#### WHAT YOU WILL DO:
The required result is every line of the records that includes "where".

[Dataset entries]
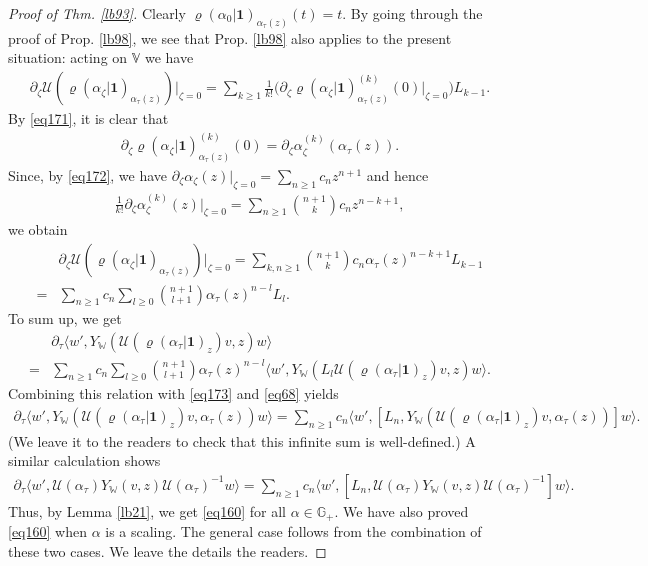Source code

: \documentclass[11pt,b5paper,notitlepage]{article}
\theoremstyle{definition}
\theoremstyle{plain}
\newcommand{\mc}{\mathcal}
\newcommand{\id}{\mathbf{1}}
\newcommand{\bigbk}[1]{\big\langle {#1}\big\rangle}
\newcommand{\Vbb}{\mathbb V}
\newcommand{\Wbb}{\mathbb W}
\newcommand{\Gbb}{\mathbb G}
\numberwithin{equation}{section}
\begin{document}
\begin{proof}[Proof of Thm. \ref{lb93}]
Clearly $\varrho(\alpha_0|\id)_{\alpha_\tau(z)}(t)=t$. By going through the proof of Prop. \ref{lb98}, we see that Prop. \ref{lb98} also applies to the present situation: acting on $\Vbb$ we have
\begin{align}
\partial_\zeta\mc U(\varrho(\alpha_\zeta|\id)_{\alpha_\tau(z)})\Big|_{\zeta=0}=\sum_{k\geq 1}\frac 1{k!}\Big(\partial_\zeta\varrho(\alpha_\zeta|\id)_{\alpha_\tau(z)}^{(k)}(0)\Big|_{\zeta=0} \Big)L_{k-1}.	
\end{align}
By \eqref{eq171}, it is clear that
\begin{align*}
\partial_\zeta\varrho(\alpha_\zeta|\id)_{\alpha_\tau(z)}^{(k)}(0)=\partial_\zeta\alpha_\zeta^{(k)}(\alpha_\tau(z)).	
\end{align*}
Since, by \eqref{eq172}, we have $\partial_\zeta\alpha_\zeta(z)\big|_{\zeta=0}=\sum_{n\ge 1}c_nz^{n+1}$ and hence
\begin{align*}
\frac 1{k!}\partial_\zeta\alpha_\zeta^{(k)}(z)\big|_{\zeta=0}=\sum_{n\geq 1}{n+1\choose k}c_nz^{n-k+1},	
\end{align*}
we obtain
\begin{align}
&\partial_\zeta\mc U(\varrho(\alpha_\zeta|\id)_{\alpha_\tau(z)})\Big|_{\zeta=0}=\sum_{k,n\geq 1}{n+1\choose k}c_n\alpha_\tau(z)^{n-k+1}L_{k-1}\nonumber\\
=&\sum_{n\geq 1}c_n\sum_{l\geq 0}{n+1\choose l+1}\alpha_\tau(z)^{n-l}L_l.
\end{align}
To sum up, we get
\begin{align}
&\partial_\tau\bigbk{w',Y_\Wbb(\mc U(\varrho(\alpha_\tau|\id)_z)v,z)w}\nonumber\\
=&	\sum_{n\geq 1}c_n\sum_{l\geq 0}{n+1\choose l+1}\alpha_\tau(z)^{n-l}\bigbk{w',Y_\Wbb(L_l\mc U(\varrho(\alpha_\tau|\id)_z)v,z)w}.
\end{align}
Combining this relation with \eqref{eq173} and \eqref{eq68} yields
\begin{align}
\partial_\tau\bigbk{w',Y_\Wbb(\mc U(\varrho(\alpha_\tau|\id)_z)v,\alpha_\tau(z))w}=\sum_{n\geq 1}c_n	\bigbk{w',[L_n,Y_\Wbb(\mc U(\varrho(\alpha_\tau|\id)_z)v,\alpha_\tau(z))]w}.
\end{align}
(We leave it to the readers to check that this infinite sum is well-defined.) A similar calculation shows
\begin{align}
\partial_\tau\bigbk{w',\mc U(\alpha_\tau)Y_\Wbb(v,z)\mc U(\alpha_\tau)^{-1}w}=\sum_{n\geq 1}c_n	\bigbk{w',[L_n,\mc U(\alpha_\tau)Y_\Wbb(v,z)\mc U(\alpha_\tau)^{-1}]w}.
\end{align}
Thus, by Lemma \ref{lb21}, we get \eqref{eq160} for all $\alpha\in\Gbb_+$. We have also proved \eqref{eq160} when $\alpha$ is a scaling. The general case follows from the combination of these two cases. We leave the details the readers. 
\end{proof}
\end{document}
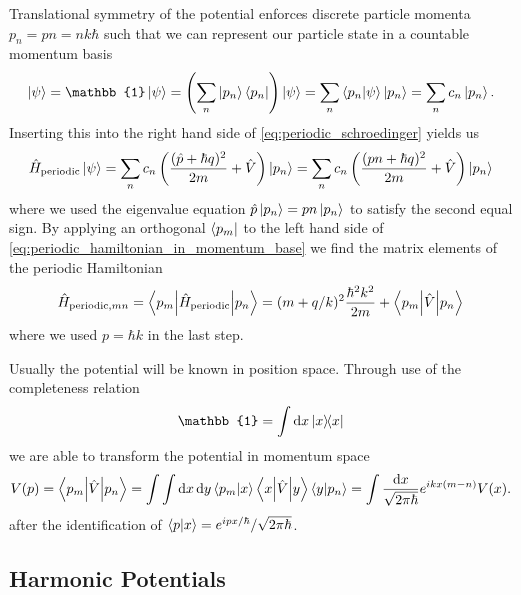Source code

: Translational symmetry of the potential enforces discrete particle momenta
$p_n=pn=nk\hbar$ such that we can represent our particle state in a
countable momentum basis
\begin{equation}
  \ket{\psi}
  =\mathbb{1}\ket{\psi}
  =\left(\sum_n\ket{p_n}\bra{p_n}\right)\ket{\psi}
  =\sum_n\braket{p_n}{\psi}\ket{p_n}
  =\sum_nc_n\ket{p_n}
  \label{eq:countable_momentum_state}.
\end{equation}
Inserting this into the right hand side of \cref{eq:periodic_schroedinger}
yields us
\begin{equation}
  \hat{H}_\text{periodic}\ket{\psi}
  =\sum_nc_n\left(\frac{(\hat{p}+\hbar q)^2}{2m}+\hat{V}\right)\ket{p_n}
  =\sum_nc_n\left(\frac{(pn+\hbar q)^2}{2m}+\hat{V}\right)\ket{p_n}
  \label{eq:periodic_hamiltonian_in_momentum_base}
\end{equation}
where we used the eigenvalue equation $\hat{p}\ket{p_n}=pn\ket{p_n}$ to
satisfy the second equal sign. By applying an orthogonal $\bra{p_m}$ to the
left hand side of \cref{eq:periodic_hamiltonian_in_momentum_base} we find
the matrix elements of the periodic Hamiltonian
\begin{equation}
  \hat{H}_{\text{periodic},mn}
  =\mel**{p_m}{\hat{H}_\text{periodic}}{p_n}
  =(m+q/k)^2\frac{\hbar^2k^2}{2m}+\mel**{p_m}{\hat{V}}{p_n}
  \label{eq:periodic_hamiltonian_elements}
\end{equation}
where we used $p=\hbar k$ in the last step.

Usually the potential will be known in position space. Through use of the
completeness relation
\begin{equation}
  \mathbb{1}
  =\int\dd{x}\op{x}{x}
  \label{eq:continous_completeness_relation}
\end{equation}
we are able to transform the potential in momentum space
\begin{equation}
  V(p)
  =\mel**{p_m}{\hat{V}}{p_n}
  =\int\int\dd{x}\dd{y}\braket{p_m}{x}\mel**{x}{\hat{V}}{y}\braket{y}{p_n}
  =\int\frac{\dd{x}}{\sqrt{2\pi\hbar}}e^{ikx(m-n)}V(x)
  \label{eq:potential_fourier_transform}.
\end{equation}
after the identification of $\braket{p}{x}=e^{ipx/\hbar}/\sqrt{2\pi\hbar}$.

\subsection{Harmonic Potentials}

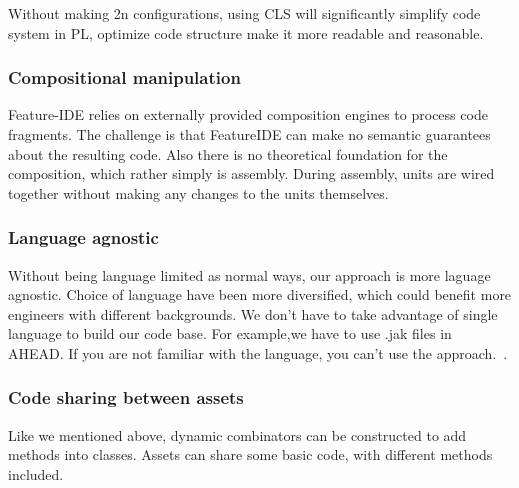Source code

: Without making 2n configurations, using CLS will significantly simplify code system in PL, optimize code structure
make it more readable and reasonable.


\subsubsection{Compositional manipulation}

Feature-IDE relies on externally provided composition engines to process code fragments. The challenge
is that FeatureIDE can make no semantic guarantees about the resulting code. Also there is no theoretical
foundation for the composition, which rather simply is assembly. During assembly, units are wired together
without making any changes to the units themselves.

\subsubsection{Language agnostic}


Without being language limited as normal ways, our approach is more laguage agnostic. Choice of language have
been more diversified, which could benefit more engineers with different backgrounds. We don't have to take
advantage of single language to build our code base. For example,we have to use .jak files in AHEAD. If
you are not familiar with the language, you can't use the approach.~\cite{PEPM18}.

\subsubsection{Code sharing between assets}


Like we mentioned above, dynamic combinators can be constructed to add methods into classes. Assets can share
some basic code, with different methods included.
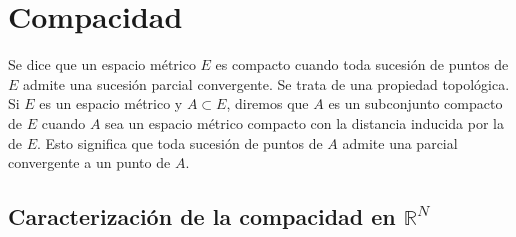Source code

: \documentclass[11pt,titlepage,a4paper]{article}
\theoremstyle{definition}
\begin{document}
\section{Compacidad}

Se dice que un espacio métrico $E$ es compacto cuando toda sucesión de puntos de 
$E$ admite una sucesión parcial convergente. Se trata de una propiedad topológica.
\\

Si $E$ es un espacio métrico y $A\subset E$, diremos que $A$ es un subconjunto
compacto de $E$ cuando $A$ sea un espacio métrico compacto con la distancia inducida
por la de $E$. Esto significa que toda sucesión de puntos de $A$ admite una parcial
convergente a un punto de $A$.

\subsection{Caracterización de la compacidad en \textbf{$\mathbb{R}^N$}}
\end{document}
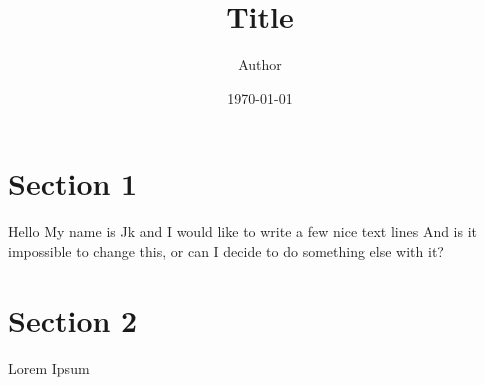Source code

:\documentclass[11pt]{article}
\title{ Title}
\author{ Author }
\date{\today}
\begin{document}
\maketitle	
\pagebreak



\section{Section 1}

Hello My name is Jk and I would like to write a few nice text lines And is it impossible to change this, or can I decide to do something else with it?


\pagebreak
\section{Section 2}
Lorem Ipsum \\

\end{document}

#### WRITTEN RESPONSE:
where we used the eigenvalue equation $\hat{p}\ket{p_n}=pn\ket{p_n}$ to
where we used $p=\hbar k$ in the last step.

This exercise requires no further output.